Tuesday, December 9, 2008

Holiday Slog Blog, Week 3

My Speciality: Fine Whines
Tuesday, Dec 8: I rode past my stop on Muni this morning -- in fact, I rode three stops beyond my stop. Fortunately, I noticed we were at Civic Center San Francisco, not Civic Center Oakland, and got off. I wasn't even reading an interesting book: I was reading the newspaper, and not even anything particularly interesting (ho hum, California is about to collapse financially; ho hum, most of the bailout money approved by the feds is already spent; ho hum, some large percentage of people who had their mortgages adjusted towards the beginning of the year are again behind in payments.) I have no idea what missing my stop means, other than the fact that not many people got off at my regular stop -- usually most of the car gets off there.
Friday, Dec 12: Both BART and Muni were slow this morning, so I was already stressed by the time I arrived. I figured it didn't bode well for the day, and that proved true, a bit. The patron who talked a mile-a-minute on the phone yesterday, making any reply on my part difficult, did show up, and was surprisingly pleasant to deal with: maybe she only talks that fast on the phone? I had pulled all the material I thought she could use, so that helped.
Then there was today's example of the type of patron who wants to argue with every statement or suggestion I make. I don't mind someone who says "I've seen that" for every source I suggest (I just tell someone like that that they are doing a great job of research), but someone who just says "what I want won't be in that title" drives me up a wall, primarily because I've never had a patron who explained why that title might not work. I don't ask why it wouldn't, I just plow on trying to find something the patron would deign to look at. What I would love to do is to say "look, I've been advising people on this topic for ten years, and, trust me, this IS a possible source of information." The closest I come is to say "I'll include it in the list of possible titles in case you decide to see what it has."

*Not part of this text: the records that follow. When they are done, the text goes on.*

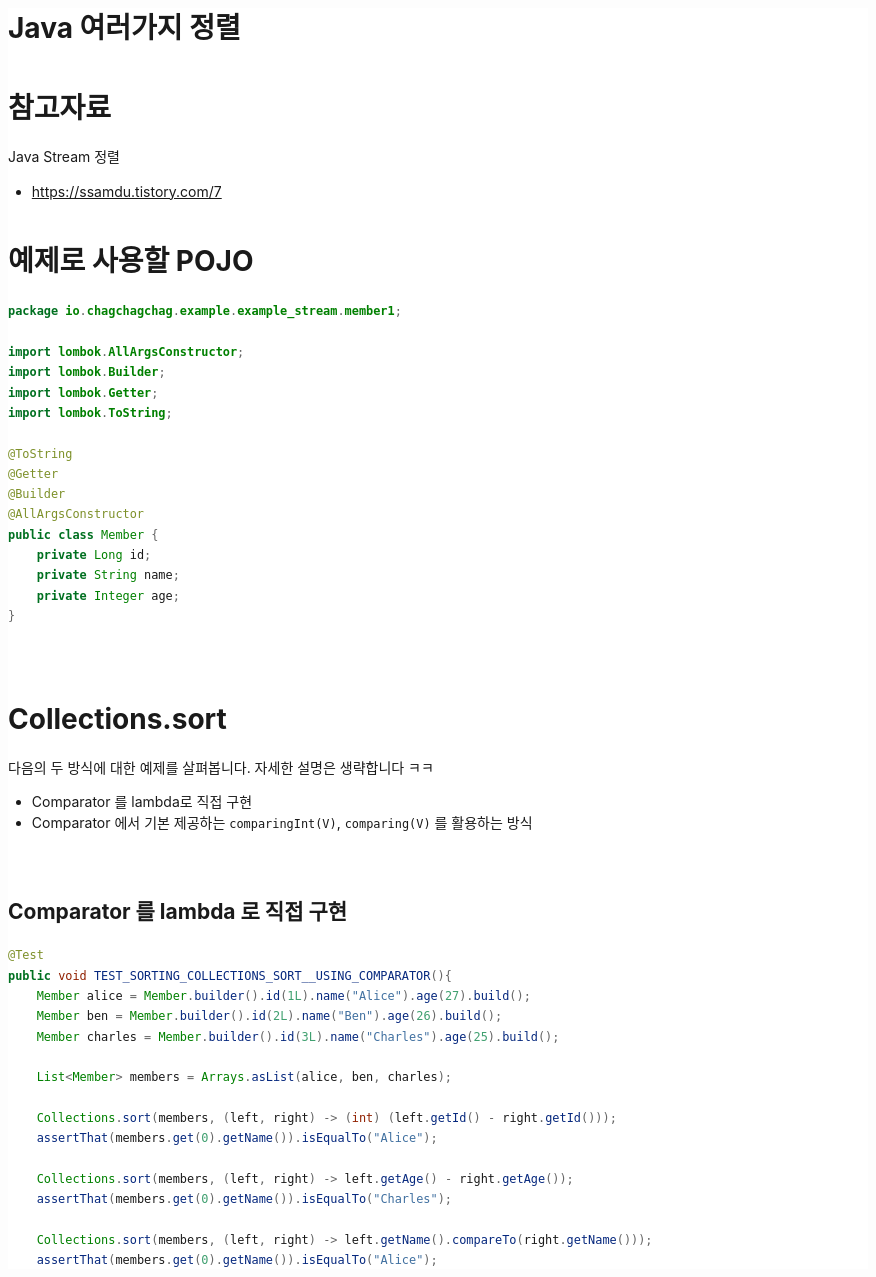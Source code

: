 # Java 여러가지 정렬

# 참고자료

Java Stream 정렬 

- https://ssamdu.tistory.com/7



# 예제로 사용할 POJO

```java
package io.chagchagchag.example.example_stream.member1;

import lombok.AllArgsConstructor;
import lombok.Builder;
import lombok.Getter;
import lombok.ToString;

@ToString
@Getter
@Builder
@AllArgsConstructor
public class Member {
    private Long id;
    private String name;
    private Integer age;
}
```

<br/>



# Collections.sort

다음의 두 방식에 대한 예제를 살펴봅니다. 자세한 설명은 생략합니다 ㅋㅋ<br/>

- Comparator 를 lambda로 직접 구현
- Comparator 에서 기본 제공하는 `comparingInt(V)`, `comparing(V)` 를 활용하는 방식

<br/>



## Comparator 를 lambda 로 직접 구현

```java
@Test
public void TEST_SORTING_COLLECTIONS_SORT__USING_COMPARATOR(){
    Member alice = Member.builder().id(1L).name("Alice").age(27).build();
    Member ben = Member.builder().id(2L).name("Ben").age(26).build();
    Member charles = Member.builder().id(3L).name("Charles").age(25).build();

    List<Member> members = Arrays.asList(alice, ben, charles);

    Collections.sort(members, (left, right) -> (int) (left.getId() - right.getId()));
    assertThat(members.get(0).getName()).isEqualTo("Alice");

    Collections.sort(members, (left, right) -> left.getAge() - right.getAge());
    assertThat(members.get(0).getName()).isEqualTo("Charles");

    Collections.sort(members, (left, right) -> left.getName().compareTo(right.getName()));
    assertThat(members.get(0).getName()).isEqualTo("Alice");
```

My favorite patron inquiry was a few years back: a patron wanted to look up person in a specific type of source. (There -- that should be cryptic enough.) We have exactly the type of source the patron needed. When I asked the name of the person she was searching for, so I could include in the call number the volume she would need, the patron said she didn't know the name! I managed to say, with commendable fortitude, that without the name, it was going to be difficult to search this title. (And no, this was not a famous person that I might be able to narrow down through twenty questions.) I'm still intrigued as to how the patron was planning on recognizing the person she wanted if she did look at the source.
I shouldn't be too crabby -- at least I had some reference work. It's been extremely slow all week, again. This leaves me feeling more tired most days than on days with a lot of questions.